3 AUGUST 1929, Page 23

Nudity and Nonsense.

WITH much that Dr. Saleeby and others urge concerning the value of sunlight, and the necessity of exposing our

bodies to their natural element, fresh air, we are in agreement.

The need for a more natural way of living is apparent in ninety-nine out of every hundred city-dwellers, with their clogged skins. But when Dr. Parmelee endeavours to enlist public support for " the new gymnosophy " we feel he is going too far and protesting too much.

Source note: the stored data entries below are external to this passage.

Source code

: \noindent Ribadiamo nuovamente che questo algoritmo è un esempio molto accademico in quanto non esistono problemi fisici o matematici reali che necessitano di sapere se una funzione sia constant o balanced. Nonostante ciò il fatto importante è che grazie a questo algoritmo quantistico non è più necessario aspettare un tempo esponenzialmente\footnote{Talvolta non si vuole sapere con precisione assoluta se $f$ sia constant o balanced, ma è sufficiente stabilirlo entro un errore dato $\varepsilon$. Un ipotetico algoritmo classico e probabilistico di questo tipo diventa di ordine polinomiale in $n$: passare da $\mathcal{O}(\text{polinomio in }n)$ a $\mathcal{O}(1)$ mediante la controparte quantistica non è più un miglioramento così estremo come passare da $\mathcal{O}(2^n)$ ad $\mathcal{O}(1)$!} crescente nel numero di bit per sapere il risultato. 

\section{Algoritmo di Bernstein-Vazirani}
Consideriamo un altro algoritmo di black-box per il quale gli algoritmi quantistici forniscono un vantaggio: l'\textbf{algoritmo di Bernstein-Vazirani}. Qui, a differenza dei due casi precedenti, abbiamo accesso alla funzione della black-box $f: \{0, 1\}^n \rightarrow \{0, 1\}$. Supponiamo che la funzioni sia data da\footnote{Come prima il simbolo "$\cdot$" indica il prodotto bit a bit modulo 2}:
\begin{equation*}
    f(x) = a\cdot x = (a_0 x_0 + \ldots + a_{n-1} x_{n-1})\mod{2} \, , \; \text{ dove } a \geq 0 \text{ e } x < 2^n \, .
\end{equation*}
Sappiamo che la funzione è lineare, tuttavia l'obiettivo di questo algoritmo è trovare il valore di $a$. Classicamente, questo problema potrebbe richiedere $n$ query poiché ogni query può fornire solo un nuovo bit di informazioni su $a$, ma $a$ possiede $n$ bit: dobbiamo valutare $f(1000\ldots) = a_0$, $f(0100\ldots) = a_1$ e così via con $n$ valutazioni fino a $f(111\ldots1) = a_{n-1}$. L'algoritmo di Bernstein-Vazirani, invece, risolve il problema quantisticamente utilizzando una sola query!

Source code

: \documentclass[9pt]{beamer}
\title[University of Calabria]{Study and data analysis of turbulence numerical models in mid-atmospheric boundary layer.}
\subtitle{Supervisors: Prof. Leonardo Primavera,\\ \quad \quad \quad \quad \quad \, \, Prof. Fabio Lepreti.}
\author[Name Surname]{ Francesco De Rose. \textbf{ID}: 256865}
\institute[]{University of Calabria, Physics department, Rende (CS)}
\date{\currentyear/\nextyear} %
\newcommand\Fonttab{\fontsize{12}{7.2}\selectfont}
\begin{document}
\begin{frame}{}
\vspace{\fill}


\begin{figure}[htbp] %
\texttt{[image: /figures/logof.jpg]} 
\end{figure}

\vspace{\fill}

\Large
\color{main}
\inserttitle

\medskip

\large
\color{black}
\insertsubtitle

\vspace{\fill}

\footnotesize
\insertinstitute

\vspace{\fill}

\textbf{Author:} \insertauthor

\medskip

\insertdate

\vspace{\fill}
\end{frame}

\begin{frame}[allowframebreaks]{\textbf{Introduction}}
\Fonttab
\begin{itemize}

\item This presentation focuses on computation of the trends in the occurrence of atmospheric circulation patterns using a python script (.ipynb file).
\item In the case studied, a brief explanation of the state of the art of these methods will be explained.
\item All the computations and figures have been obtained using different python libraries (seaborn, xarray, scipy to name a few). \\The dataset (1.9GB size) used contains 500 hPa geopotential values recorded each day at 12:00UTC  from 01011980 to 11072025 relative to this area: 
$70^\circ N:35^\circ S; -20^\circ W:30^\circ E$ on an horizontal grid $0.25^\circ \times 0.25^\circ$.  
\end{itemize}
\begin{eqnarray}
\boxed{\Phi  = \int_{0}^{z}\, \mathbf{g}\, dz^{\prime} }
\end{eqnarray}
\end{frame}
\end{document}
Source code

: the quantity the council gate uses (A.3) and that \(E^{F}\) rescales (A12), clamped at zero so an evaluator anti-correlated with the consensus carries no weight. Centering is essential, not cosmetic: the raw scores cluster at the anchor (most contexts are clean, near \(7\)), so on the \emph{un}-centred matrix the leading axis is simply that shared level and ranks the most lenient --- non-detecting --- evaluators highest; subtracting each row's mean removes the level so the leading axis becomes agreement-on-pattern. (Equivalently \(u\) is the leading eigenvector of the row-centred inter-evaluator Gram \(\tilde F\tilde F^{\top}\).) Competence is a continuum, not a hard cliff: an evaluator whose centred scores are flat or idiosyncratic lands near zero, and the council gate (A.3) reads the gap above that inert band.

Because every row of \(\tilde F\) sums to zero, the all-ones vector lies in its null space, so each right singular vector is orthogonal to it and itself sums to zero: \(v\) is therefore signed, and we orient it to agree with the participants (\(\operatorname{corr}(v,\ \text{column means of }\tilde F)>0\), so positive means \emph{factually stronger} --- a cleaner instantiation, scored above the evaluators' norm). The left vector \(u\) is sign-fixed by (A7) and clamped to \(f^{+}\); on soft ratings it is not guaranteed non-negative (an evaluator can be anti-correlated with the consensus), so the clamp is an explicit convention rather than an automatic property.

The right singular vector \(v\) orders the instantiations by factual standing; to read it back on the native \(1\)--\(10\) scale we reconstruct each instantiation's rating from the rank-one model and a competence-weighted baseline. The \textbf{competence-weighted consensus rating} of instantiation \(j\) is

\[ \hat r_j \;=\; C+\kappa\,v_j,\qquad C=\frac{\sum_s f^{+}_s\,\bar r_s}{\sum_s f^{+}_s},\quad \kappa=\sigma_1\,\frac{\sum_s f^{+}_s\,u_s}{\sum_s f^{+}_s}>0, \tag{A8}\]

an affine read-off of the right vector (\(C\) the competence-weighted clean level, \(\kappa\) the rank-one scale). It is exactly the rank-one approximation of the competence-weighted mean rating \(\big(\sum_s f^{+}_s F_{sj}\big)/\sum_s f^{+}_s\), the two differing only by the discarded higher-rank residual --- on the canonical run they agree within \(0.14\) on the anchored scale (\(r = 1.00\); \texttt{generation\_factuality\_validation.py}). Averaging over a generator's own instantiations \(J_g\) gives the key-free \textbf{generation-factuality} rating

The gynmosophists were naked philosophers of ancient India, who ate no flesh, renounced all bodily pleasures,

and gave themselves up to mystical contemplation. The

new variety of this cult, as practised by Dr. Parmelee and his German friends, is not specifically ascetic, or indeed meditative. It attends its festivals by bicycle or charabanc, and dances to a gramophone or wireless. It snapshots its members in more or less graceful poses, and it is, above all, acutely self-conscious and self-assertive, which the ancient Aryans were not.

Dr. Parmelee believes in a return to primitive life. We should give up living in cold climates, where we must wrap ourselves in hideous garments and bustle about to earn our bread. " The sensible thing for many to do is to retire from the frigid zones to warmer regions." Certain of the gymnosophic circles in which he moved seem, however, to have thought that the hope of the world lay with the white- skinned races, and excluded from their number all Jews and Orientals. These folk are in the outer darkness—not of Dr. Parmelee's 'doxy. They believe in Nordicism as he believes in nudity—and we shall not attempt to consider which is the wiser.

The tropics, we are told, are perfectly suitable for the white man. He eats and drinks too much—Dr. Parmelee saw him at it when he passed through India—and he does not take enough exercise. If only " white men and women will reduce their clothing, adopt a light diet, eliminate alcoholic beverages; and accustom themselves to the sun's rays, from which they always flee, there is no reason why they should not live and work successfully in the tropics." After reading several such passages this reviewer wondered whether the author would be of the same opinion after a week or two in August on the Indian North-West frontier.

But, easy generalizations and fantastic theories aside, this book has a certain value as evidence of how seriously men and women in the North of Europe are considering the " back to Nature " movement. For children especially the movement has much of value in it. We read of ceremonies to greet the solstices of summer and winter. We are told that in Germany, Nacktkultur began as a middle-class movement, but is now spreading to the manual workers. We hear of Dr.

Parmelee disporting himself amongst English gymnosophists ; and we read that Mr. Havelock Ellis has no intention of joining any society for the promotion of nakedness because he has always practised it among friends. Moreover, he slily adds, we shall automatically reach a state of pure Nacktkultur, at all events for women, by a continuation of the present dress-reform movement, which finds such general approval."